Time use diary data complements contact-based information by providing rich contextual information on the entire daily sequence of a population’s activities, location and co-presence, enabling a complete picture of the types of daily behavior that characterise the different phases of social restrictions to be constructed. It is regarded as the ‘gold standard’ when it comes to the collection of information on population activity distributions and sequences [9]. Major COVID-19 related UK social surveys conducted over the course of the pandemic have not collected time-use diaries [10], while the UK Office of National Statistics collected a pilot online time-use diary only once during the pandemic, in March-April 2020 [11], without linking the results to behavioral infection risk. However, when time use diary-derived patterns of behavior are linked to infection risk (through assessment of the ‘riskiness’ of certain combinations of activity, location and co-presence), this enables the identification of those changes in behavior patterns which are likely to contribute to subsequent changes in infection rates.

While contact-based studies showed substantial decreases in physical contact following the imposition of first lockdown in the UK, our three-wave record of changing behavior between the pre-pandemic and first lockdown period reveals which actual behaviors (activities and locations and co-presences) were substituted under lockdown for pre-lockdown behavior (for example, lower-risk time at home substituting for higher-risk time at the workplace). Subsequently, in August 2020, we observe the modification of behavior in the direction of more time again being spent in more risky behaviors (associated with the easing of social restrictions), leading in turn, via increasing infection rates, to the imposition of a second lockdown.

Time-use diary data has been extensively deployed over many decades to understand trends in daily behavior [9, 12, 13]. Time-use diary surveys provide nationally-representative samples of comprehensive, continuously-registered, records about the activities of daily life, including detail on their location and social context, through every 10 minutes of a 24 hour (or longer) period. Comparisons with objective activity measures (worn cameras, accelerometers) suggest that time-use diaries provide reliable and unbiased records of activity sequences and durations [14]. Deploying time-use diary evidence in this context has been done before [1517], but not in respect of combining multiple diary fields (activities, locations, co-presence and durations) to estimate behavior-related infection risks, and not to report changing behavioral-related infection risks at successive surveys reflecting periods of changing social restrictions.

Materials and methods

In 2016 the Centre for Time Use Research (together with the Dynata survey agency and the Trajectory Partnership research consultancy), developed a new online Click and Drag Diary Instrument (CaDDI), collecting population-representative (quota sample) time use diary data from Dynata’s large existing market research panel across 9 developed countries including the UK and the USA [18]. We fielded the same instrument using the same UK research panel in May-June 2020—at the peak period of lockdown, providing a real-time comparison with 2016 behavior, and again in late August 2020 following the relaxation of social restrictions in July 2020.
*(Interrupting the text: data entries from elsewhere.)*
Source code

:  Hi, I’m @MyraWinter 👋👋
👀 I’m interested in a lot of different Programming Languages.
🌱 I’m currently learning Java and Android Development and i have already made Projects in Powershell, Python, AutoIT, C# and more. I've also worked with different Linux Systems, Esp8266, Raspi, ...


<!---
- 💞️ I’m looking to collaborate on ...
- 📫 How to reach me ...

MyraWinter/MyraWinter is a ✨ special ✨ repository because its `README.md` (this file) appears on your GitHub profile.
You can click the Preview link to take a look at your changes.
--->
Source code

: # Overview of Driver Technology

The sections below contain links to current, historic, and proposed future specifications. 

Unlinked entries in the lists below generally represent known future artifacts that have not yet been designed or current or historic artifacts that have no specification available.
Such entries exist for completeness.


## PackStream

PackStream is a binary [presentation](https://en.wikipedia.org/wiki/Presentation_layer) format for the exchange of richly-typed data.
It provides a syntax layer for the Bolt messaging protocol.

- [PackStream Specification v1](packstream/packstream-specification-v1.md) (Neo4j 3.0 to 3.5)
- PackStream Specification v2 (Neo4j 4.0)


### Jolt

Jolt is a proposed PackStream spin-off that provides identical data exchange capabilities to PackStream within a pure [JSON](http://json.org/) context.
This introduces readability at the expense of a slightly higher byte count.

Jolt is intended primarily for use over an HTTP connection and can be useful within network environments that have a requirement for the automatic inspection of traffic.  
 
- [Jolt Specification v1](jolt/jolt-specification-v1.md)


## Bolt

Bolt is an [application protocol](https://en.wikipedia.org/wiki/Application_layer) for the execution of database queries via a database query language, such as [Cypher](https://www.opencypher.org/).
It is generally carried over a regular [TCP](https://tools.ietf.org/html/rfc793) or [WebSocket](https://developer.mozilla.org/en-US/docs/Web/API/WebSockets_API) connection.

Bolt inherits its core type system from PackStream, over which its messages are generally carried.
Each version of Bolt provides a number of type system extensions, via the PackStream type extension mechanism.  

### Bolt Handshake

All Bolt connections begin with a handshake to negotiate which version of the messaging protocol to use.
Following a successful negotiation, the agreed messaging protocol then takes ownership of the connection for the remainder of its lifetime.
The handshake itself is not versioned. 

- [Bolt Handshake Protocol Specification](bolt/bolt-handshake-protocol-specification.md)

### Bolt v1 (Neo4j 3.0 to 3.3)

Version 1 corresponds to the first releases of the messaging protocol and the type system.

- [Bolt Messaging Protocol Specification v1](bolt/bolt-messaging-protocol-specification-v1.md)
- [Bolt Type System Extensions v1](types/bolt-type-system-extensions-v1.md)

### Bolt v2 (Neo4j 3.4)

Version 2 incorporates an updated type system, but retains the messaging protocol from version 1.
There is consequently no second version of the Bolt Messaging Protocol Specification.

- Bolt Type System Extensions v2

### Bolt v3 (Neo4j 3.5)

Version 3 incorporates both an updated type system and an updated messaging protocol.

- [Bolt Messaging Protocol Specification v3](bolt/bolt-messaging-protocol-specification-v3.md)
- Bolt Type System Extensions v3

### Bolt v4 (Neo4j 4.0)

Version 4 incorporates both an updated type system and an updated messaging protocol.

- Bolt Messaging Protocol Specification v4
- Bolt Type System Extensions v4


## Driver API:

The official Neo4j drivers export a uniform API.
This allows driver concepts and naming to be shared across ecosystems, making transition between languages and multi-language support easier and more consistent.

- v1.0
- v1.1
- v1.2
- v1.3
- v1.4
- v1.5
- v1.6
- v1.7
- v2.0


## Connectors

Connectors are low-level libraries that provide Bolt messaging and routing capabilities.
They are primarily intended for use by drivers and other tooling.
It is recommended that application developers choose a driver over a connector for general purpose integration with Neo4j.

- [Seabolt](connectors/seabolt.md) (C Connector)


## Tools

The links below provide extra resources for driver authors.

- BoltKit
The quota sample was selected from the Dynata research panel to represent the UK population aged 18+. Research panel members were recruited separately for each wave and accepted up to the point the quota limits were reached. Quotas were set to represent the UK population in 2016 according to sex, age group, region and social grade. Response days (1–3 per respondent) were randomly allocated to respondents, to include one weekday and one weekend day where there was more than one diary completed (most respondents completed 2 or 3 diaries). Diaries were first reweighted for analysis to ensure a correct distribution of days of the week by sex and age group. For each survey wave we took 6 (broadly 10-year) age-groups, the two sex-groups and each day of the week, adjusting the achieved sample for each of the resulting (3*6*2*7) cells to give the appropriate representation of each day, then normalizing to retain the original overall sample numbers. The survey waves provided 1011 diary days in 2016, 1007 in May/June 2020, and 987 in August 2020.
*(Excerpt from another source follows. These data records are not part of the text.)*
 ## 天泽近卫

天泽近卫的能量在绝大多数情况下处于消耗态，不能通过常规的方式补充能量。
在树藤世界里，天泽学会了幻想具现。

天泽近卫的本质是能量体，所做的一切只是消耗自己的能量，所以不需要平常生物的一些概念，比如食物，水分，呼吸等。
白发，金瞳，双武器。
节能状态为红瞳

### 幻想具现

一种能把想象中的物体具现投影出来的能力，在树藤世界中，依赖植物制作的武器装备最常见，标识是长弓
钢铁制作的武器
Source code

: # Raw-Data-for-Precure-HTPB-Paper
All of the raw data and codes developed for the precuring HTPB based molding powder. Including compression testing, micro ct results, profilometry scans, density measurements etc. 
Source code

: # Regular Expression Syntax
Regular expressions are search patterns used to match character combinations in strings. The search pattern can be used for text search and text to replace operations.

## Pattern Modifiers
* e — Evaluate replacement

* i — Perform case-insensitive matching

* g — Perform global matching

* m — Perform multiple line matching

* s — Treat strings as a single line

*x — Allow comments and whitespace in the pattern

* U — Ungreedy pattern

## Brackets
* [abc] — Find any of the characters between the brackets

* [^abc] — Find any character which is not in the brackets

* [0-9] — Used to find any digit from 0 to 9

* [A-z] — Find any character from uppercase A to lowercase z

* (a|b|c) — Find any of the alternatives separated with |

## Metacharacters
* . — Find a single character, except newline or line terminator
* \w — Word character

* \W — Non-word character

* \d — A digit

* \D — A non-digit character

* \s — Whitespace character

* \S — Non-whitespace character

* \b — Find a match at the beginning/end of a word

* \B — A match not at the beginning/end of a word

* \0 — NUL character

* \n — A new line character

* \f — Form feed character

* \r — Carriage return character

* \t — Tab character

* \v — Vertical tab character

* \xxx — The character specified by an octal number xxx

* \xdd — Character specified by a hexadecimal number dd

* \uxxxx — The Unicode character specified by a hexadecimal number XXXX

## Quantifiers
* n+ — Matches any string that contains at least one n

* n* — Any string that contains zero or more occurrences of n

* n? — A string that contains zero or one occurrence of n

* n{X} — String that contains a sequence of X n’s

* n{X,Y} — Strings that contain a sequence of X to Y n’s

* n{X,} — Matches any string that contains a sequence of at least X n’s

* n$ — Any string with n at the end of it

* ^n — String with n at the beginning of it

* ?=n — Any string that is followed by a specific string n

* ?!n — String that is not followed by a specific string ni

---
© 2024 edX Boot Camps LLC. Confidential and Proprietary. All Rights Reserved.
Table 1 shows the distribution of diary days according to the nationally-representative quota target specifications for sex, age, region and social group in 2016. In general there is a close fit between quota targets and achieved diary numbers across the survey waves, with three exceptions: there is an under-representation of the 65+ age group in the two recent surveys, a lesser under-representation among the 18–24 group in the August 2020 survey only, and an under-representation of social grade C2 in the two 2020 survey waves (although quota specifications were met for grades D+E). In the case of social group the difference may reflect a move from C2 employment into unemployment in the population (and also among panel members) as a direct effect of the pandemic. With respect to age it is possible that the changes in the quota representation across waves represents a response bias due to pandemic conditions, with both older and younger age groups having been seriously impacted by social restrictions. We therefore also reweighted the 2020 samples according to the 2016 quota distribution for age group 65+ (normalizing again for achieved sample sizes). While total sample size allowed us to adjust the achieved sample to compensate for under-representation of the older age group cells in the 2020 waves, further sub-division by social group produced too many vacant cells. The fact that quotas were met for social grades D+E, however, means that the social grade distribution did include some representation from the lower end of the scale. We use the reweighted samples for our analyses.
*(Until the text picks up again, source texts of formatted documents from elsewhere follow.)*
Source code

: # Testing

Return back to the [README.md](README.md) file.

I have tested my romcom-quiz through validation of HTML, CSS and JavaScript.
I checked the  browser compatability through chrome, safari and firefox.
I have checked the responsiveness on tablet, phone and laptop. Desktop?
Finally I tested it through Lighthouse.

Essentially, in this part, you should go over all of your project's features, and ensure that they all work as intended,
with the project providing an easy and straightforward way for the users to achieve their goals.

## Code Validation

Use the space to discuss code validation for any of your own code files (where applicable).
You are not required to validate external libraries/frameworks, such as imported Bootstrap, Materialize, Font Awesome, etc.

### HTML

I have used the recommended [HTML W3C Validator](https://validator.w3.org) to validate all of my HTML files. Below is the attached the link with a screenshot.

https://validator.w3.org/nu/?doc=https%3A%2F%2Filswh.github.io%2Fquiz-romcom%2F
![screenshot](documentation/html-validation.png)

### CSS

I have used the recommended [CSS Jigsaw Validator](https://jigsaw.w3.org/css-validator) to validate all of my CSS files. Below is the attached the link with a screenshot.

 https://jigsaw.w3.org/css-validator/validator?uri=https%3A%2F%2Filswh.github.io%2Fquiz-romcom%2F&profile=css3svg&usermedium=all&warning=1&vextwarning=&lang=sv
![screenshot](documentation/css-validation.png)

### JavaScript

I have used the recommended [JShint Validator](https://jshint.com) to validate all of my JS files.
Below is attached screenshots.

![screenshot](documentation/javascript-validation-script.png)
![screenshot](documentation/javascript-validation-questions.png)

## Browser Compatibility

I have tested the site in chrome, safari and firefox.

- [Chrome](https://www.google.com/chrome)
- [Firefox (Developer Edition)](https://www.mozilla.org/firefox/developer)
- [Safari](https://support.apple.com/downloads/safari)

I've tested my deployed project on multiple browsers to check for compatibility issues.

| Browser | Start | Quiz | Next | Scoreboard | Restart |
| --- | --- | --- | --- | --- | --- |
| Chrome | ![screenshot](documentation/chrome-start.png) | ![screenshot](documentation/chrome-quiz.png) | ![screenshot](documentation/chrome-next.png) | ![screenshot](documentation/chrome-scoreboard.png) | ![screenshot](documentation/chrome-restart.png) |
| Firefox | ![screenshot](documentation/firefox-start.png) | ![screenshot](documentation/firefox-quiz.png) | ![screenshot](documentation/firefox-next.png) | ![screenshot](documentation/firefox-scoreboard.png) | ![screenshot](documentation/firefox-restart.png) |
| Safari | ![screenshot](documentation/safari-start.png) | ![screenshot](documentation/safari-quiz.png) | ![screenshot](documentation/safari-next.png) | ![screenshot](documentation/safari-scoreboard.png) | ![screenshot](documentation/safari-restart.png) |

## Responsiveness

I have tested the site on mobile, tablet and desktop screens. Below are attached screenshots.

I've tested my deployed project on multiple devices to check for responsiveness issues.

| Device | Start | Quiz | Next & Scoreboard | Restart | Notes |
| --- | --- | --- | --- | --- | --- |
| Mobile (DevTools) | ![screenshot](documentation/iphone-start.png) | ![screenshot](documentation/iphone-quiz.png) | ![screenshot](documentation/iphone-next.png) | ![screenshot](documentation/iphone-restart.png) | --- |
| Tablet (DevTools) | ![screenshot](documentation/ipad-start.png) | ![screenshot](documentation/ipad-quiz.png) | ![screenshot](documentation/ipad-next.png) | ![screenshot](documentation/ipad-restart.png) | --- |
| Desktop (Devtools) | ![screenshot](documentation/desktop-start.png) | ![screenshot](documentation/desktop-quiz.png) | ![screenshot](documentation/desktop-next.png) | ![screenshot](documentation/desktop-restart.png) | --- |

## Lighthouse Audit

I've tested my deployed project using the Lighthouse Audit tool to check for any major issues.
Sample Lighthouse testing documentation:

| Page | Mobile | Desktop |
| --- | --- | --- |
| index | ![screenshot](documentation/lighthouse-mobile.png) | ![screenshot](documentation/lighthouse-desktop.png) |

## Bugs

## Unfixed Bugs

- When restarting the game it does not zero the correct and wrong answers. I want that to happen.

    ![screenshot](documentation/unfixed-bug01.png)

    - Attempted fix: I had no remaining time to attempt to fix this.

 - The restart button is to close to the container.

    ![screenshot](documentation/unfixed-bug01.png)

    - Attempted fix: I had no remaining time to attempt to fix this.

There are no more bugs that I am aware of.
Table 1. Sample quota groups, target percentages and achieved % of diaries: CaDDI 3-wave data.

The CaDDI survey proved cheap to administer and relatively non-burdensome for respondents, with a mean 15-minute, median 12-minute, collection time for the first diary of the first 2020 wave (i.e. before respondents had a chance to familiarize themselves with the diary). New waves of data collection using the same methodology are quick to commission (both 2020 survey waves took less than a fortnight from first consideration to enter the field). Response quality was comparable to other on-line diaries, with a mean of 19 episodes recorded each day across all three waves. Due to the sampling design (using existing research panel members), there were unusually low levels of missing primary activity, location and co-presence data. Consequently, our behavioral risk variable has an average of only 14 minutes (out of 1440) missing or unallocated per day in 2016, 13 minutes/day missing in May-June 2020, and 12 minutes/day missing in August 2020.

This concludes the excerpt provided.